▶ **Material provided**:

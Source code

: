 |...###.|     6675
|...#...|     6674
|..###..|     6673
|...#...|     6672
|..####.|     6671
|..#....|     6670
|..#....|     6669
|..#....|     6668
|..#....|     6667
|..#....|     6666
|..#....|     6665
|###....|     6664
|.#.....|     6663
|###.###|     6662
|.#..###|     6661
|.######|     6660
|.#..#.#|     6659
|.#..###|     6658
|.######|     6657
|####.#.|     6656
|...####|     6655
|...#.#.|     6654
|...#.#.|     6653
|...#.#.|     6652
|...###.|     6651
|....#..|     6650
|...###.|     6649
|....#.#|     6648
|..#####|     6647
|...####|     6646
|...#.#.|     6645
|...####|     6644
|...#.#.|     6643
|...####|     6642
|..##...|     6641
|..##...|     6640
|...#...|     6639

▶ **About this task**:
Print the material once more. Change nothing.

▶ **Your solution**:
Source code

: |...###.|     6675
|...#...|     6674
|..###..|     6673
|...#...|     6672
|..####.|     6671
|..#....|     6670
|..#....|     6669
|..#....|     6668
|..#....|     6667
|..#....|     6666
|..#....|     6665
|###....|     6664
|.#.....|     6663
|###.###|     6662
|.#..###|     6661
|.######|     6660
|.#..#.#|     6659
|.#..###|     6658
|.######|     6657
|####.#.|     6656
|...####|     6655
|...#.#.|     6654
|...#.#.|     6653
|...#.#.|     6652
|...###.|     6651
|....#..|     6650
|...###.|     6649
|....#.#|     6648
|..#####|     6647
|...####|     6646
|...#.#.|     6645
|...####|     6644
|...#.#.|     6643
|...####|     6642
|..##...|     6641
|..##...|     6640
|...#...|     6639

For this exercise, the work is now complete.